I’ve told this one before…

When I was in college there was a fast food place near the campus (not one of the major chains). A bunch of us went down there just before closing one night to pick up some burgers etc. They had some cherry turnovers left in the warming tray (or whatever it’s called) which they were going to have to throw out anyway, so the cashier said we could have them free if we wanted them. Obviously we took advantage of this. When we got back to the dorm I decided I didn’t want mine so I turned to one of the other guys and said, “Steve, you want my cherry?”

I then compounded the error by clarifying (as everyone else was laughing), “No, I mean do you wanna turnover?”

POsted by ** Fat Bald Guy **

Innuendo?

Sounds like an Italian suppository.

In Sweden the word for mouse is also slang, with a similar meaning to such faunic slang as beaver, pussy etc in english.
Computer usage leads to interesting double entendres.

Took us about a half hour to stop laughing after our boss shouted from her office “Hey Nick, my mouse feels funny, can you come over here and feel my mouse?”.

Repetative stress injury is called “mouse arm”… Like tennis elbow, 'cept dirty.

I had an adatomy teacher who missed masticate (as in musles of) and spent the rest of the hour trying to cover it up but resuelted in letting every one know what she realy said.


spelling and grammer subject to change without notice.

previed is my friend…???

First year politics lecture, early in the first term, so about 75% of the class are suffering the dreaded fresher’s flu, coughing and spluttering as the lecturer keeps having to stop and repeat himself as he forgets where he got to. Helpfully he made the following suggestion “I always find it to be quite soothing to suck a Fisherman’s Friend, when I have a cough.” Of course, the last part of his sentence was lost in the laughter and renewed coughing of 90-or-so students.

The poor man.

For the sake of clarity:

Meats are marinated.

Fruits and vegetables are macerated.

String puppets are marionetted.

HAY, I just broke 100. I thought I’d never get there.


Spelling and grammer subject to change without notice.

You know, I’ve been waiting a long time to do my part towards fighting ignorance, but I think I’ll have to delurk for this thread.

My freshman year of high school, the physical science teacher liked to end every chapter with a discussion. Due to the fact most of our discussions got rather heated, he felt it was neccessary to warn us to remain civil. He was doing fine until he uttered the words "And I know all of you are master debaters ".

I think we made it a whole ten seconds before all hell broke loose. The best part was when the principal came by and asked what all the noise was about?

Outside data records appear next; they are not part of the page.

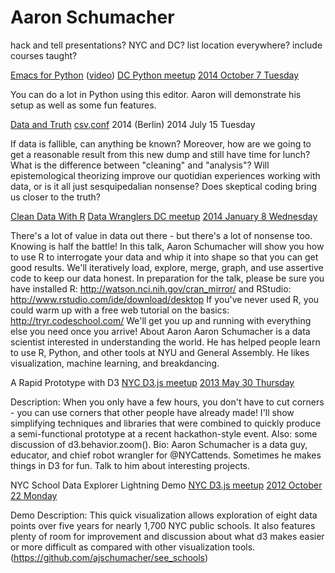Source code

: # Aaron Schumacher


hack and tell presentations? NYC and DC?
list location everywhere?
include courses taught?

[Emacs for Python](https://github.com/ajschumacher/emacs_python/blob/master/README.md)
([video](https://www.youtube.com/watch?v=eH-epEqLVAs))
[DC Python meetup](http://www.meetup.com/DCPython/)
[2014 October 7 Tuesday](http://www.meetup.com/DCPython/events/208969552/)

You can do a lot in Python using this editor. Aaron will demonstrate
his setup as well as some fun features.


[Data and Truth](https://github.com/ajschumacher/data_and_truth/blob/master/README.md)
[csv,conf](http://csvconf.com/) 2014 (Berlin)
2014 July 15 Tuesday

If data is fallible, can anything be known? Moreover, how are we going to get a reasonable result from this new dump and still have time for lunch? What is the difference between "cleaning" and "analysis"? Will epistemological theorizing improve our quotidian experiences working with data, or is it all just sesquipedalian nonsense? Does skeptical coding bring us closer to the truth?


[Clean Data With R](http://planspace.org/2014/01/07/clean-data-with-r/)
[Data Wranglers DC meetup](http://www.meetup.com/Data-Wranglers-DC/)
[2014 January 8 Wednesday](http://www.meetup.com/Data-Wranglers-DC/events/154160282/)

There's a lot of value in data out there - but there's a lot of nonsense too. Knowing is half the battle!
In this talk, Aaron Schumacher will show you how to use R to interrogate your data and whip it into shape so that you can get good results. We'll iteratively load, explore, merge, graph, and use assertive code to keep our data honest.
In preparation for the talk, please be sure you have installed R: http://watson.nci.nih.gov/cran_mirror/ and RStudio: http://www.rstudio.com/ide/download/desktop If you've never used R, you could warm up with a free web tutorial on the basics: http://tryr.codeschool.com/
We'll get you up and running with everything else you need once you arrive!
About Aaron
Aaron Schumacher is a data scientist interested in understanding the world. He has helped people learn to use R, Python, and other tools at NYU and General Assembly. He likes visualization, machine learning, and breakdancing.


A Rapid Prototype with D3
[NYC D3.js meetup](http://www.meetup.com/NYC-D3-JS/)
[2013 May 30 Thursday](http://www.meetup.com/NYC-D3-JS/events/121578202/)

Description: When you only have a few hours, you don't have to cut corners - you can use corners that other people have already made! I'll show simplifying techniques and libraries that were combined to quickly produce a semi-functional prototype at a recent hackathon-style event. Also: some discussion of d3.behavior.zoom().
Bio: Aaron Schumacher is a data guy, educator, and chief robot wrangler for @NYCattends. Sometimes he makes things in D3 for fun. Talk to him about interesting projects.


NYC School Data Explorer Lightning Demo
[NYC D3.js meetup](http://www.meetup.com/NYC-D3-JS/)
[2012 October 22 Monday](http://www.meetup.com/NYC-D3-JS/events/87414332/)

Demo Description: This quick visualization allows exploration of eight data points over five years for nearly 1,700 NYC public schools. It also features plenty of room for improvement and discussion about what d3 makes easier or more difficult as compared with other visualization tools. (https://github.com/ajschumacher/see_schools)
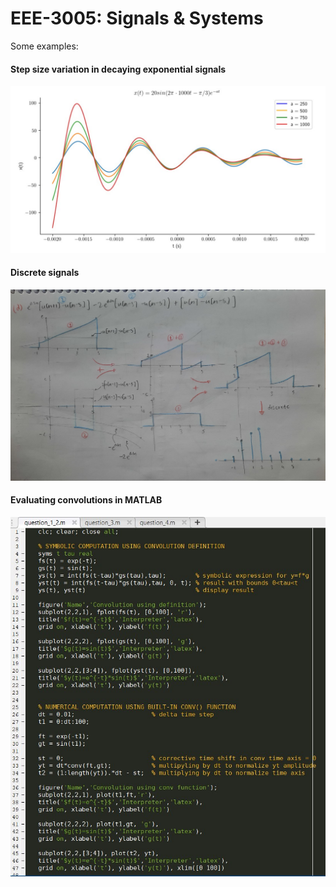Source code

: # EEE-3005: Signals & Systems

Some examples:

#### Step size variation in decaying exponential signals

<div align="center">
    <img width="1000" src="./images/decaying exponential.jpg">
</div>


#### Discrete signals

<div align="center">
    <img width="900" src="./images/discrete signal.jpg">
</div>


#### Evaluating convolutions in MATLAB

<div align="center">
    <img width="600" src="./images/convolution in matlab.jpg">
</div>






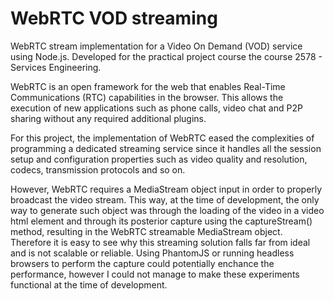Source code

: # WebRTC VOD streaming

WebRTC stream implementation for a Video On Demand (VOD) service using Node.js. Developed for the practical project course the course 2578 - Services Engineering.

 WebRTC is an open framework for the web that enables Real-Time Communications (RTC) capabilities in the browser. This allows the execution
 of new applications such as phone calls, video chat and P2P sharing without any required additional plugins. 

For this project, the implementation of WebRTC eased the complexities of programming a dedicated streaming service since it handles all the
session setup and configuration properties such as video quality and resolution, codecs, transmission protocols and so on. 

However, WebRTC requires a MediaStream object input in order to properly broadcast the video stream. This way, at the time of development,
the only way to generate such object was through the loading of the video in a video html element and through its posterior capture using 
the captureStream() method, resulting in the WebRTC streamable MediaStream object. Therefore it is easy to see why this streaming 
solution falls far from ideal and is not scalable or reliable. Using PhantomJS or running headless browsers to perform the capture could
potentially enchance the performance, however I could not manage to make these experiments functional at the time of development.
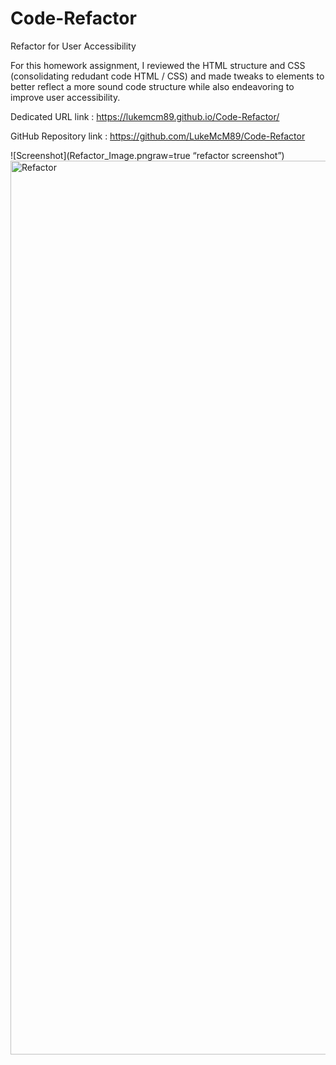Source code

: # Code-Refactor
Refactor for User Accessibility

For this homework assignment, I reviewed the HTML structure and CSS (consolidating redudant code HTML / CSS) and made tweaks to elements to better reflect a more sound code structure while also endeavoring to improve user accessibility. 


Dedicated URL link : https://lukemcm89.github.io/Code-Refactor/

GitHub Repository link : https://github.com/LukeMcM89/Code-Refactor

![Screenshot](Refactor_Image.pngraw=true “refactor screenshot”)<img width="1430" alt="Refactor" src="https://user-images.githubusercontent.com/80003989/120225674-a5fe3680-c213-11eb-87a9-8532c3a86a31.png">

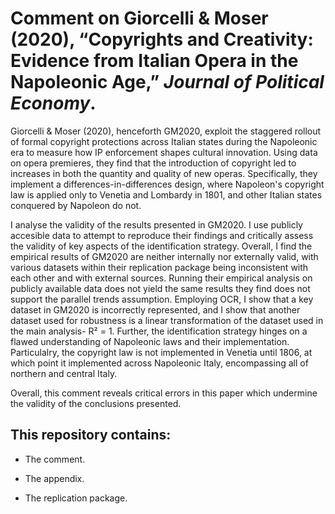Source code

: # Comment on Giorcelli & Moser (2020), “Copyrights and Creativity: Evidence from Italian Opera in the Napoleonic Age,” *Journal of Political Economy*.  

Giorcelli & Moser (2020), henceforth GM2020, exploit the staggered rollout of formal copyright protections across Italian states during the Napoleonic era to measure how IP enforcement shapes cultural innovation. Using data on opera premieres, they find that the introduction of copyright led to increases in both the quantity and quality of new operas. Specifically, they implement a differences-in-differences design, where Napoleon's copyright law is applied only to Venetia and Lombardy in 1801, and other Italian states conquered by Napoleon do not.  

I analyse the validity of the results presented in GM2020. I use publicly accesible data to attempt to reproduce their findings and critically assess the validity of key aspects of the identification strategy. Overall, I find the empirical results of GM2020 are neither internally nor externally valid, with various datasets within their replication package being inconsistent with each other and with external sources. Running their empirical analysis on publicly available data does not yield the same results they find does not support the parallel trends assumption. Employing OCR, I show that a key dataset in GM2020 is incorrectly represented, and I show that another dataset used for robustness is a linear transformation of the dataset used in the main analysis- R² = 1. Further, the identification strategy hinges on a flawed understanding of Napoleonic laws and their implementation. Particulalry, the copyright law is not implemented in Venetia until 1806, at which point it implemented across Napoleonic Italy, encompassing all of northern and central Italy.

Overall, this comment reveals critical errors in this paper which undermine the validity of the conclusions presented. 

## This repository contains:

- The comment.

- The appendix.
  
- The replication package.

It’s also amazing just how much of science can be turned into masturbation jokes.

rk, master debater

You know, I’ve been waiting a long time to do my part towards fighting ignorance, but I think I’ll have to delurk for this thread.

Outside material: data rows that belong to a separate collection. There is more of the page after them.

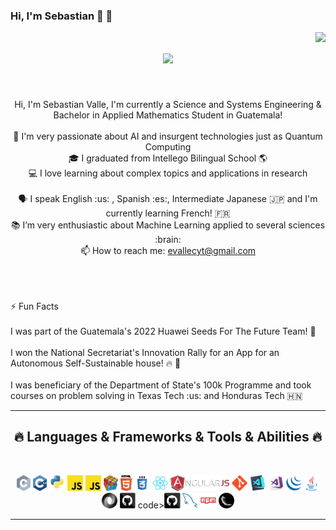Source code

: ### Hi, I'm Sebastian 👋 🧮

<img align="right" src="https://visitor-badge.laobi.icu/badge?page_id=zumrudu-anka.zumrudu-anka">

<h1 align="center">
  <a href="https://git.io/typing-svg">
    <img src="https://readme-typing-svg.herokuapp.com/?lines=Hi+there!+👋;+Sebastian+here!....;Nice+to+meet+you!&center=true&size=30">
  </a>
</h1>


<br>
<p align="center">
  Hi, I'm Sebastian Valle, I'm currently a Science and Systems Engineering & Bachelor in Applied Mathematics Student in Guatemala!  
  <br>
  <br>
  🔬 I'm very passionate about AI and insurgent technologies just as Quantum Computing
  <br>
  🎓 I graduated from Intellego Bilingual School 🌎
  <br>
  💻 I love learning about complex topics and applications in research
  <br>
  <br>
  🗣️ I speak English :us: , Spanish :es:, Intermediate Japanese 🇯🇵 and I'm currently learning French! 🇫🇷
  <br>
  📚 I’m very enthusiastic about Machine Learning applied to several sciences :brain:
  <br>
  📫 How to reach me: <a href="mailto: evallecyt@gmail.com">evallecyt@gmail.com</a>
  <br>
  <br>
  
  <br>
</p>
<p align="left">
<br>
⚡ Fun Facts
</br>
<br>
I was part of the Guatemala's 2022 Huawei Seeds For The Future Team! 🌱
</br>
<br>
I won the National Secretariat's Innovation Rally for an App for an Autonomous Self-Sustainable house! 🔥 🥇
</br>
<br>
 I was beneficiary of the Department of State's 100k Programme and took courses on problem solving in Texas Tech :us: and Honduras Tech 🇭🇳 
</br>

</p>
<hr>
<h2 align="center">🔥 Languages & Frameworks & Tools & Abilities 🔥</h2>
<br>
<p align="center">
  <code><img title="C" height="25" src="images/c.svg"></code>
  <code><img title="C++" height="25" src="images/cpp.svg"></code>
  <code><img title="Python" height="25" src="images/python-original.svg"></code>
  <code><img title="Javascript" height="25" src="images/javascript.svg"></code>
  <code><img title="Typescript" height="25" src="images/javascript.svg"></code>
  <code><img title="Problem Solving" height="25" src="images/problemSolving.png"></code>
  <code><img title="HTML5" height="25" src="images/html5.svg"></code>
  <code><img title="CSS" height="25" src="images/css.svg"></code>
  <code><img title="React" height="25" src="images/react-original.svg"></code>
  <code><img title="AngularJS" height="25" src="images/angularjs.png"></code>
  <code><img title="Git" height="25" src="images/git-original.svg"></code>
  <code><img title="Visual Studio Code" height="25" src="images/vscode.png"></code>
  <code><img title="Microsoft Visual Studio" height="25" src="images/visualstudio.png"></code>
  <code><img title="JQuery" height="25" src="images/jquery-original.svg"></code>
  <code><img title="Java" height="25" src="images/java-original.svg"></code>
  <code><img title="JSON" height="25" src="images/json.svg"></code>
  <code><img title="GitHub" height="25" src="images/github.svg"></code>
  code><img title="GitLab" height="25" src="images/github.svg"></code>
  <code><img title="MySQL" height="25" src="images/mysql.svg"></code>
  <code><img title="npm" height="25" src="images/npm.svg"></code>
  <code><img title="Flask" height="25" src="images/flask.png"></code>
</p>
<hr>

My freshman year of high school, the physical science teacher liked to end every chapter with a discussion. Due to the fact most of our discussions got rather heated, he felt it was neccessary to warn us to remain civil. He was doing fine until he uttered the words "And I know all of you are master debaters ".

I think we made it a whole ten seconds before all hell broke loose. The best part was when the principal came by and asked what all the noise was about?

It’s also amazing just how much of science can be turned into masturbation jokes.